Schüsselungen nach einem halben Jahr

Etwa sechs Monate später, im darauf folgenden Winter, traten Formveränderungen des Parketts auf. Der Bauherr reklamierte konkave Verformungen - sogenannte Schüsselungen. Hinzu kamen deutliche Fugen. Da die beteiligten Parteien keine Einigung erzielten, kam es zu einem gerichtlichen Beweissicherungsverfahren. Im Januar 2003 fanden während einer langanhaltenden Frostperiode die sachverständigen Prüfmaßnahmen statt.

Mit und ohne Gegenlichtbetrachtung war schnell erkennbar, dass die 80 mm breiten 1-Stabelemente im Flur und in den Eingangsbereichen zu den Räumen nahezu vollflächig Schüsselungen aufwiesen. Teilweise standen die Kanten der Parkettelemente bis zu 2 mm, kleinflächig bis 4 mm hoch. Der Sachverständige streifte diese Kanten mit der Rückseite eines Hammers ab und konnte dabei akus-tisch Deckschichtablösungen nachvollziehen. In den Fensterbereichen waren, neben geringfügigen Fugen, nur unbedeutende Schüsselungen zu erkennen.

Fugen bis 2 mm

In den Fluren und Eingangsbereichen der Räume hatten die Fugen eine maximale Breite von 2 mm erreicht - im Durchschnitt lagen sie zwischen 0,5 und 1 mm. Zu den Fenstern hin wurden als üblich zu bezeichnende Fugenbreiten bis 0,5 mm gemessen. Eine Vielzahl der Zweischichtstäbe wies in Längsrichtung Risse auf, teils über kurze Strecken vom Kopfende ausgehend, teils über die gesamte Stablänge.

Zum Zeitpunkt des Gutachter-termins war die relative Luftfeuchtigkeit niedrig - zwischen 27 und 30 %. Da draußen Frost war, arbeitete die Heizung nahezu mit Vollast. Die Raumtemperatur zeigte 23 C. Die Oberflächentemperatur des Parketts war weitaus höher. Dort, wo die Heizungsrohre verliefen, ergaben Messungen 31 C bis 35 C. Ab der Raummitte, zu den Randbereichen und vor den Fenstern wurden nur noch Oberflächentemperaturen zwischen 25 und 26 C gemessen.

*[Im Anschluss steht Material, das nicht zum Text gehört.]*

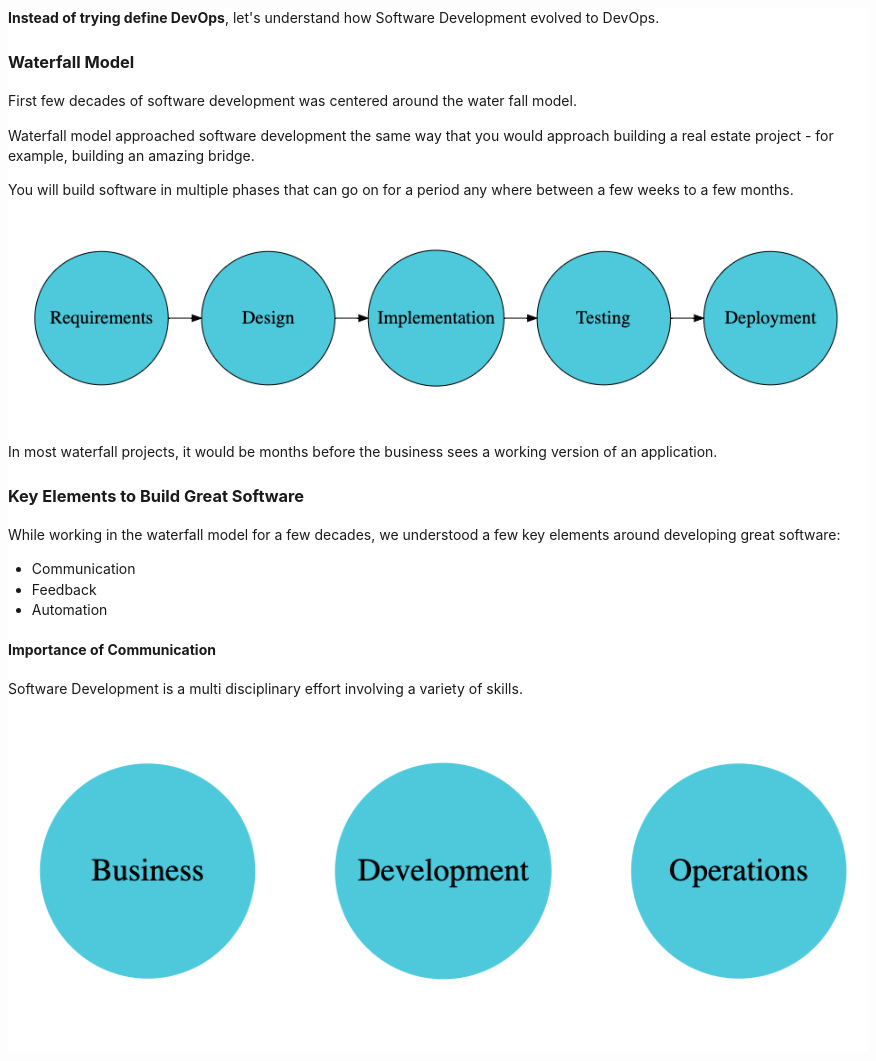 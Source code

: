 
**Instead of trying define DevOps**, let's understand how Software Development evolved to DevOps.

### Waterfall Model

First few decades of software development was centered around the water fall model. 

Waterfall model approached software development the same way that you would approach building a real estate project - for example, building an amazing bridge. 

You will build software in multiple phases that can go on for a period any where between a few weeks to a few months. 

![Image](/images/devops-01-waterfall.png "Waterfall Model")

In most waterfall projects, it would be months before the business sees a working version of an application. 

### Key Elements to Build Great Software

While working in the waterfall model for a few decades, we understood a few key elements around developing great software:
- Communication
- Feedback
- Automation

#### Importance of Communication

Software Development is a multi disciplinary effort involving a variety of skills. 

![Image](/images/devops-06-teams.png "DevOps Teams")
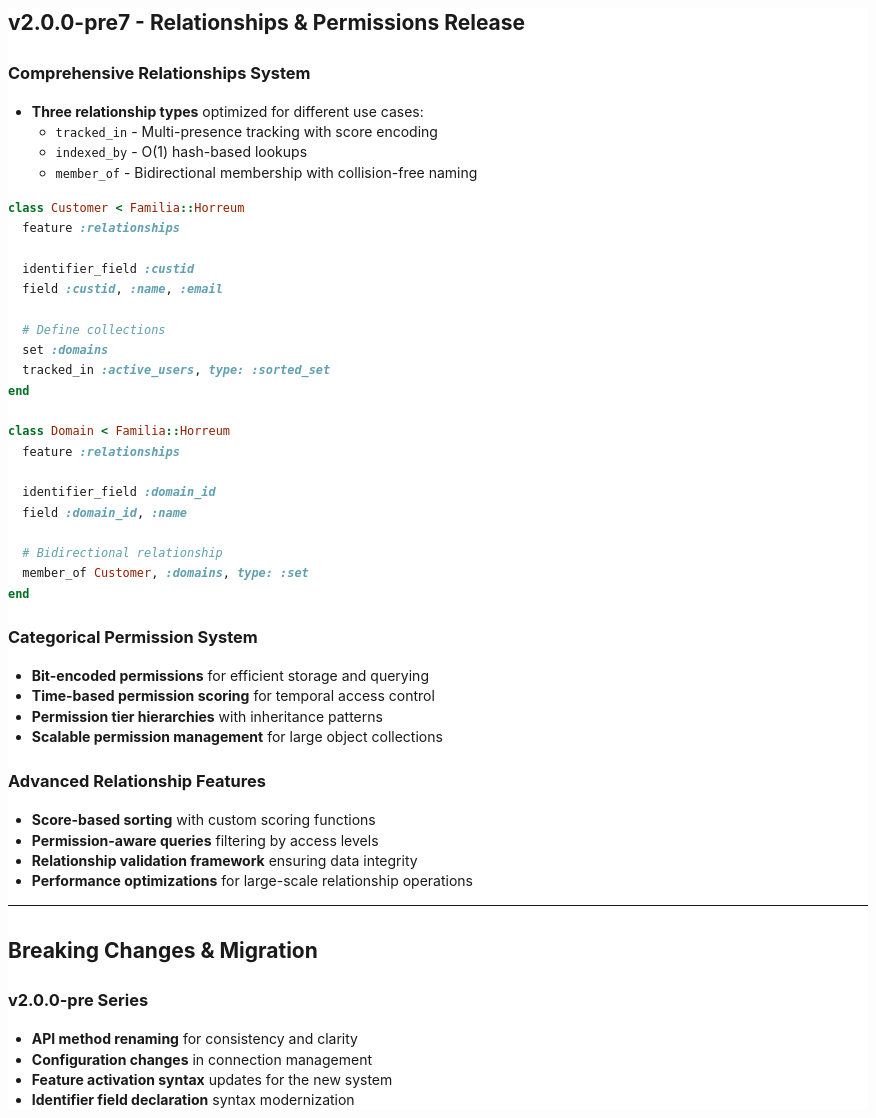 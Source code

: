 
## v2.0.0-pre7 - Relationships & Permissions Release

### Comprehensive Relationships System
- **Three relationship types** optimized for different use cases:
  - `tracked_in` - Multi-presence tracking with score encoding
  - `indexed_by` - O(1) hash-based lookups
  - `member_of` - Bidirectional membership with collision-free naming

```ruby
class Customer < Familia::Horreum
  feature :relationships

  identifier_field :custid
  field :custid, :name, :email

  # Define collections
  set :domains
  tracked_in :active_users, type: :sorted_set
end

class Domain < Familia::Horreum
  feature :relationships

  identifier_field :domain_id
  field :domain_id, :name

  # Bidirectional relationship
  member_of Customer, :domains, type: :set
end
```

### Categorical Permission System
- **Bit-encoded permissions** for efficient storage and querying
- **Time-based permission scoring** for temporal access control
- **Permission tier hierarchies** with inheritance patterns
- **Scalable permission management** for large object collections

### Advanced Relationship Features
- **Score-based sorting** with custom scoring functions
- **Permission-aware queries** filtering by access levels
- **Relationship validation framework** ensuring data integrity
- **Performance optimizations** for large-scale relationship operations

---

## Breaking Changes & Migration

### v2.0.0-pre Series
- **API method renaming** for consistency and clarity
- **Configuration changes** in connection management
- **Feature activation syntax** updates for the new system
- **Identifier field declaration** syntax modernization

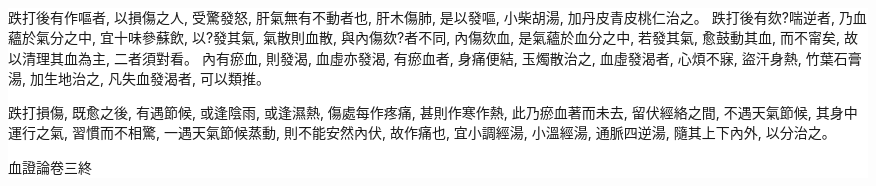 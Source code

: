跌打後有作嘔者, 以損傷之人, 受驚發怒, 肝氣無有不動者也, 肝木傷肺, 是以發嘔, 小柴胡湯, 加丹皮青皮桃仁治之。 跌打後有欬?喘逆者, 乃血蘊於氣分之中, 宜十味參蘇飲, 以?發其氣, 氣散則血散, 與內傷欬?者不同, 內傷欬血, 是氣蘊於血分之中, 若發其氣, 愈鼓動其血, 而不甯矣, 故以清理其血為主, 二者須對看。 內有瘀血, 則發渴, 血虛亦發渴, 有瘀血者, 身痛便結, 玉燭散治之, 血虛發渴者, 心煩不寐, 盜汗身熱, 竹葉石膏湯, 加生地治之, 凡失血發渴者, 可以類推。

跌打損傷, 既愈之後, 有遇節候, 或逢陰雨, 或逢濕熱, 傷處每作疼痛, 甚則作寒作熱, 此乃瘀血著而未去, 留伏經絡之間, 不遇天氣節候, 其身中運行之氣, 習慣而不相驚, 一遇天氣節候蒸動, 則不能安然內伏, 故作痛也, 宜小調經湯, 小溫經湯, 通脈四逆湯, 隨其上下內外, 以分治之。

血證論卷三終
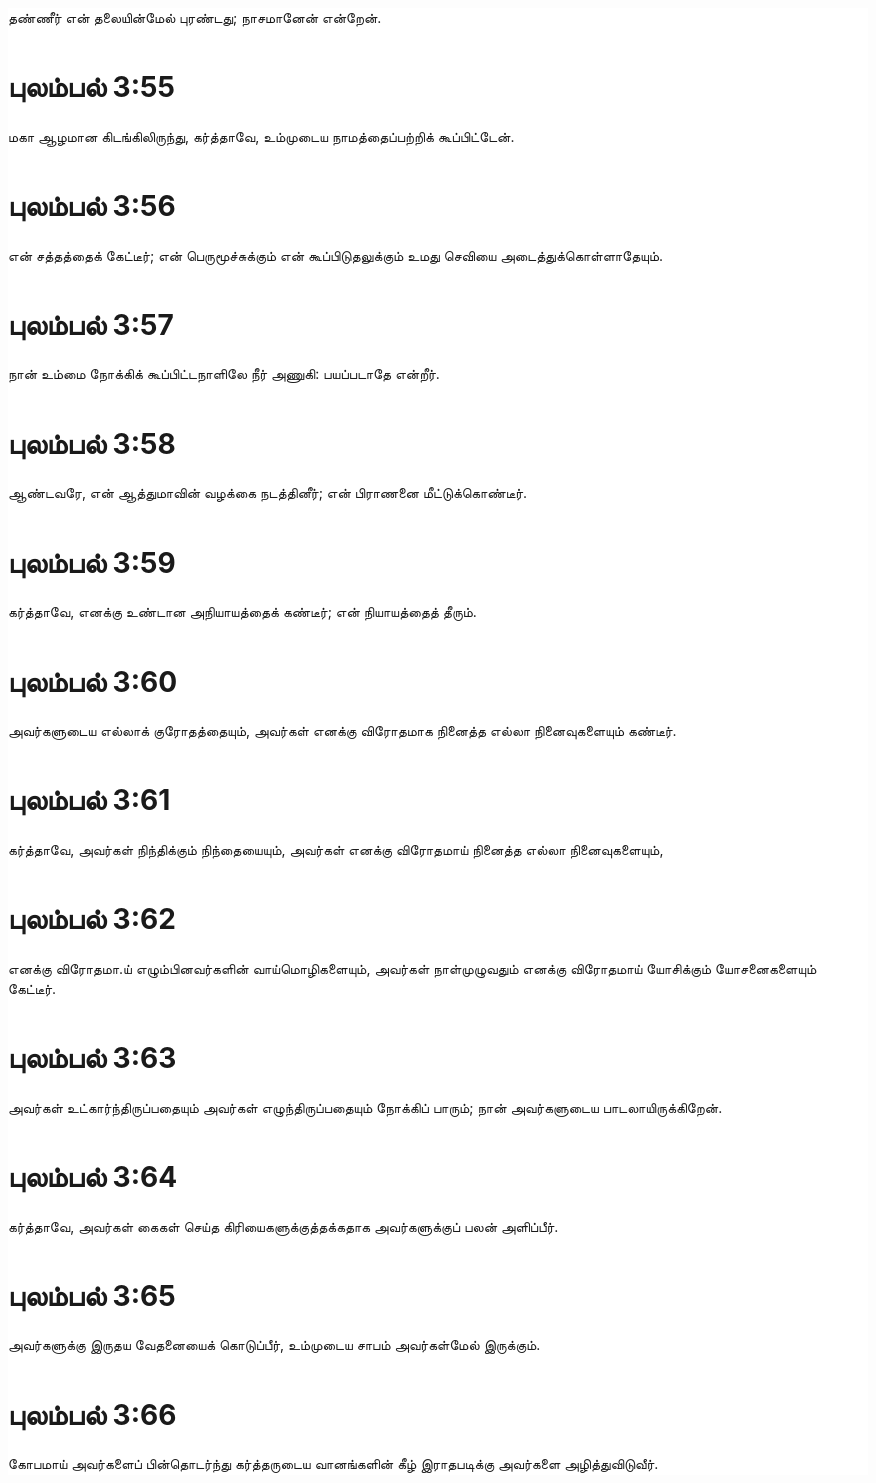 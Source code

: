 தண்ணீர் என் தலையின்மேல் புரண்டது; நாசமானேன் என்றேன்.

# புலம்பல் 3:55

மகா ஆழமான கிடங்கிலிருந்து, கர்த்தாவே, உம்முடைய நாமத்தைப்பற்றிக் கூப்பிட்டேன்.

# புலம்பல் 3:56

என் சத்தத்தைக் கேட்டீர்; என் பெருமூச்சுக்கும் என் கூப்பிடுதலுக்கும் உமது செவியை அடைத்துக்கொள்ளாதேயும்.

# புலம்பல் 3:57

நான் உம்மை நோக்கிக் கூப்பிட்டநாளிலே நீர் அணுகி: பயப்படாதே என்றீர்.

# புலம்பல் 3:58

ஆண்டவரே, என் ஆத்துமாவின் வழக்கை நடத்தினீர்; என் பிராணனை மீட்டுக்கொண்டீர்.

# புலம்பல் 3:59

கர்த்தாவே, எனக்கு உண்டான அநியாயத்தைக் கண்டீர்; என் நியாயத்தைத் தீரும்.

# புலம்பல் 3:60

அவர்களுடைய எல்லாக் குரோதத்தையும், அவர்கள் எனக்கு விரோதமாக நினைத்த எல்லா நினைவுகளையும் கண்டீர்.

# புலம்பல் 3:61

கர்த்தாவே, அவர்கள் நிந்திக்கும் நிந்தையையும், அவர்கள் எனக்கு விரோதமாய் நினைத்த எல்லா நினைவுகளையும்,

# புலம்பல் 3:62

எனக்கு விரோதமா.ய் எழும்பினவர்களின் வாய்மொழிகளையும், அவர்கள் நாள்முழுவதும் எனக்கு விரோதமாய் யோசிக்கும் யோசனைகளையும் கேட்டீர்.

# புலம்பல் 3:63

அவர்கள் உட்கார்ந்திருப்பதையும் அவர்கள் எழுந்திருப்பதையும் நோக்கிப் பாரும்; நான் அவர்களுடைய பாடலாயிருக்கிறேன்.

# புலம்பல் 3:64

கர்த்தாவே, அவர்கள் கைகள் செய்த கிரியைகளுக்குத்தக்கதாக அவர்களுக்குப் பலன் அளிப்பீர்.

# புலம்பல் 3:65

அவர்களுக்கு இருதய வேதனையைக் கொடுப்பீர், உம்முடைய சாபம் அவர்கள்மேல் இருக்கும்.

# புலம்பல் 3:66

கோபமாய் அவர்களைப் பின்தொடர்ந்து கர்த்தருடைய வானங்களின் கீழ் இராதபடிக்கு அவர்களை அழித்துவிடுவீர்.

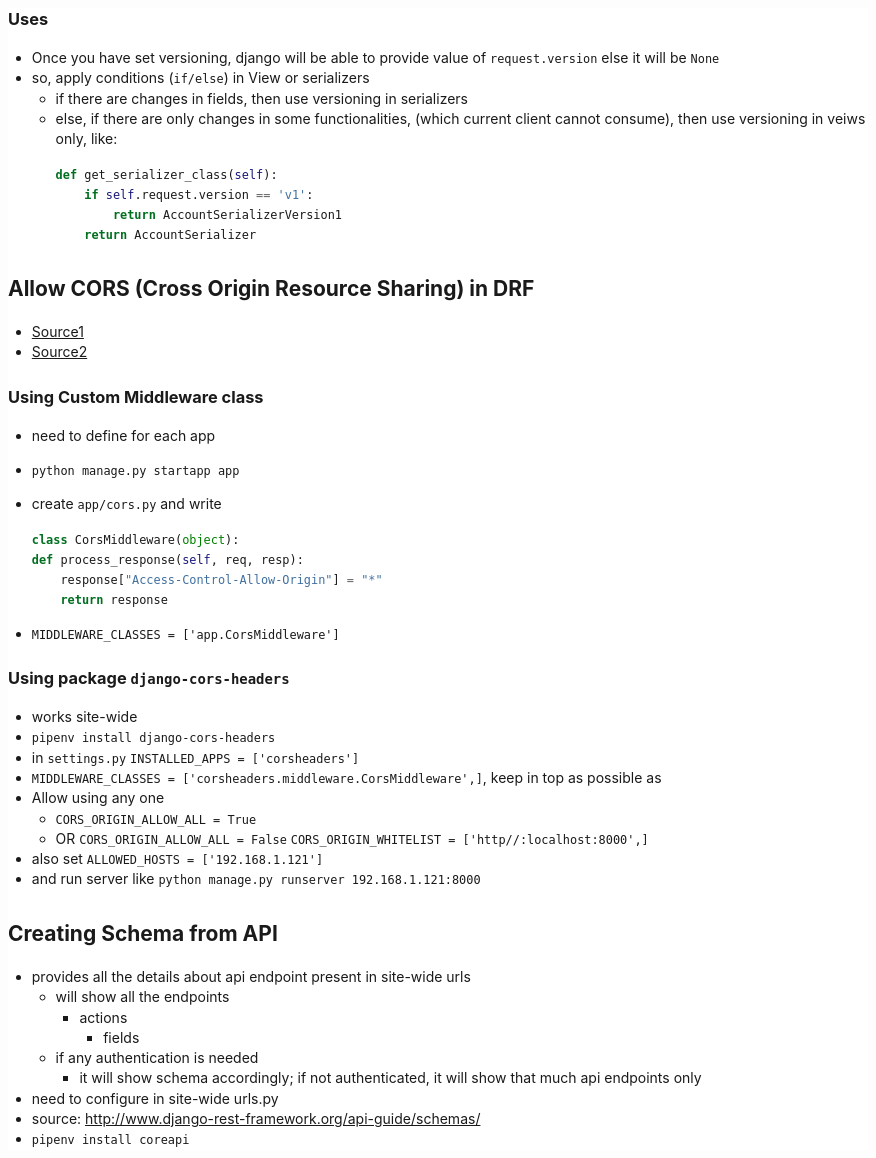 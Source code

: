 ### Uses
- Once you have set versioning, django will be able to provide value of `request.version` else it will be `None`
- so, apply conditions (`if/else`) in View or serializers
    - if there are changes in fields, then use versioning in serializers
    - else, if there are only changes in some functionalities, (which current client cannot consume), then use versioning in veiws only, like:
        ```python
        def get_serializer_class(self):
            if self.request.version == 'v1':
                return AccountSerializerVersion1
            return AccountSerializer
        ```

## Allow CORS (Cross Origin Resource Sharing) in DRF

- [Source1](https://www.techiediaries.com/django-cors/)
- [Source2](https://github.com/ottoyiu/django-cors-headers)

### Using Custom Middleware class
- need to define for each app
- `python manage.py startapp app`
- create `app/cors.py` and write
    
    ```python
    class CorsMiddleware(object):
    def process_response(self, req, resp):
        response["Access-Control-Allow-Origin"] = "*"
        return response
    ```
- `MIDDLEWARE_CLASSES = ['app.CorsMiddleware']`

### Using package `django-cors-headers`
- works site-wide
- `pipenv install django-cors-headers`
- in `settings.py` `INSTALLED_APPS = ['corsheaders']`
- `MIDDLEWARE_CLASSES = ['corsheaders.middleware.CorsMiddleware',]`, keep in top as possible as
- Allow using any one
    - `CORS_ORIGIN_ALLOW_ALL = True`
    - OR `CORS_ORIGIN_ALLOW_ALL = False` `CORS_ORIGIN_WHITELIST = ['http//:localhost:8000',]`
- also set `ALLOWED_HOSTS = ['192.168.1.121']`
- and run server like `python manage.py runserver 192.168.1.121:8000`


## Creating Schema from API
- provides all the details about api endpoint present in site-wide urls
    - will show all the endpoints
        - actions
            - fields
    - if any authentication is needed
        - it will show schema accordingly; if not authenticated, it will show that much api endpoints only
- need to configure in site-wide urls.py
- source: http://www.django-rest-framework.org/api-guide/schemas/
- `pipenv install coreapi`
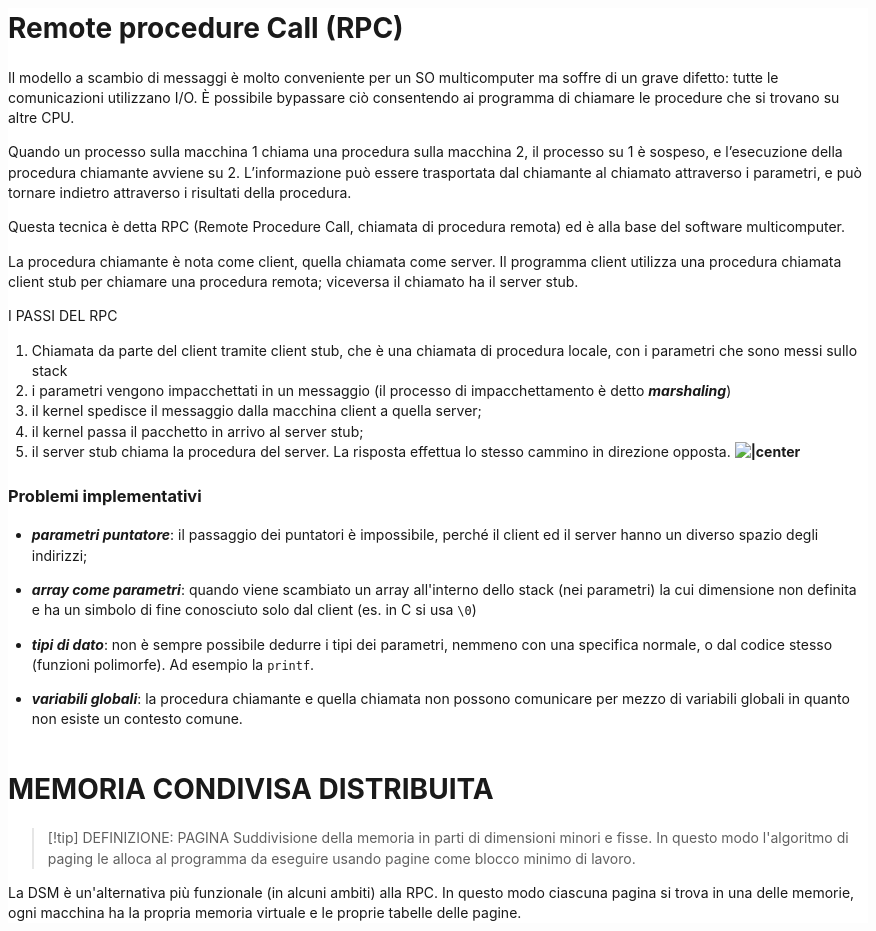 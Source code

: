 
# Remote procedure Call (RPC)
Il modello a scambio di messaggi è molto conveniente per un SO multicomputer ma soffre di un grave difetto: tutte le comunicazioni utilizzano I/O.
È possibile bypassare ciò consentendo ai programma di chiamare le procedure che si trovano su altre CPU.

Quando un processo sulla macchina 1 chiama una procedura sulla macchina 2, il processo su 1 è sospeso, e l’esecuzione della procedura chiamante avviene su 2. 
L’informazione può essere trasportata dal chiamante al chiamato attraverso i parametri, e può tornare indietro attraverso i risultati della procedura.

Questa tecnica è detta RPC (Remote Procedure Call, chiamata di procedura remota) ed è alla base del software multicomputer.

La procedura chiamante è nota come client, quella chiamata come server.
Il programma client utilizza una procedura chiamata client stub per chiamare una procedura remota; viceversa il chiamato ha il server stub.

I PASSI DEL RPC
1. Chiamata da parte del client tramite client stub, che è una chiamata di procedura locale, con i parametri che sono messi sullo stack
2. i parametri vengono impacchettati in un messaggio (il processo di impacchettamento è detto ***marshaling***)
3. il kernel spedisce il messaggio dalla macchina client a quella server;
4. il kernel passa il pacchetto in arrivo al server stub;
5. il server stub chiama la procedura del server. 
La risposta effettua lo stesso cammino in direzione opposta.
**![|center](https://lh7-us.googleusercontent.com/CO0FB1orxSGiiYjJLcjAMkbqU1-iG44RkCPvLXvBeaci7_3mpwKBP3lpjk_cdwCEDqPJVGxgaV0hQHWgPyAj5dNyMNqyEO9WirfJfMBfCcydJGkdaNJGQejVkiHyh61WP2wPhzVg7jvm5l3S2j7Fsg)**

### Problemi implementativi
- ***parametri puntatore***: il passaggio dei puntatori è impossibile, perché il client ed il server hanno un diverso spazio degli indirizzi;
	
- ***array come parametri***: quando viene scambiato un array all'interno dello stack (nei parametri) la cui dimensione non definita e ha un simbolo di fine conosciuto solo dal client                      (es. in C si usa `\0`)
	
- ***tipi di dato***: non è sempre possibile dedurre i tipi dei parametri, nemmeno con una specifica normale, o dal codice stesso (funzioni polimorfe). Ad esempio la `printf`.
	
- ***variabili globali***: la procedura chiamante e quella chiamata non possono comunicare per mezzo di variabili globali in quanto non esiste un contesto comune.


# MEMORIA CONDIVISA DISTRIBUITA
>[!tip] DEFINIZIONE: PAGINA
>Suddivisione della memoria in parti di dimensioni minori e fisse. In questo modo l'algoritmo di paging le alloca al programma da eseguire usando pagine come blocco minimo di lavoro.

La DSM è un'alternativa più funzionale (in alcuni ambiti) alla RPC. In questo modo ciascuna pagina si trova in una delle memorie, ogni macchina ha la propria memoria virtuale e le proprie tabelle delle pagine.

Der Sachverständige öffnete das Parkett und stellt fest, dass im Bereich von deutlich hochstehenden Kanten, die überdies akustisch Hohlstellen aufwiesen, bereits Schichtentrennungen in der Weichholzunterschicht (quer angeordnete Lamellen) vorlagen. An der 5 mm dicken Almendrillo-Deckschicht haftete dünn, teilweise grobfaserig, die obere Zone der Weichholzunterschicht.

Untertrocknetes Parkett

Eine Fehlverleimungen der Deckschicht schloss der Sachverständige als Ursache aus. Auch im Hinblick auf die Klebung zum Untergrund hin waren keine negativen Sachverhalte zu erkennen, weder Hohlstellen noch Ablösungen der Unterschicht von der Estrichoberfläche. Da nahezu überall auf der Deckschicht-Rückseite Holzspäne der Unterschicht hafteten, folgerte der Gutachter auf Bruchzonenverlagerungen innerhalb der Weichholzunterschicht.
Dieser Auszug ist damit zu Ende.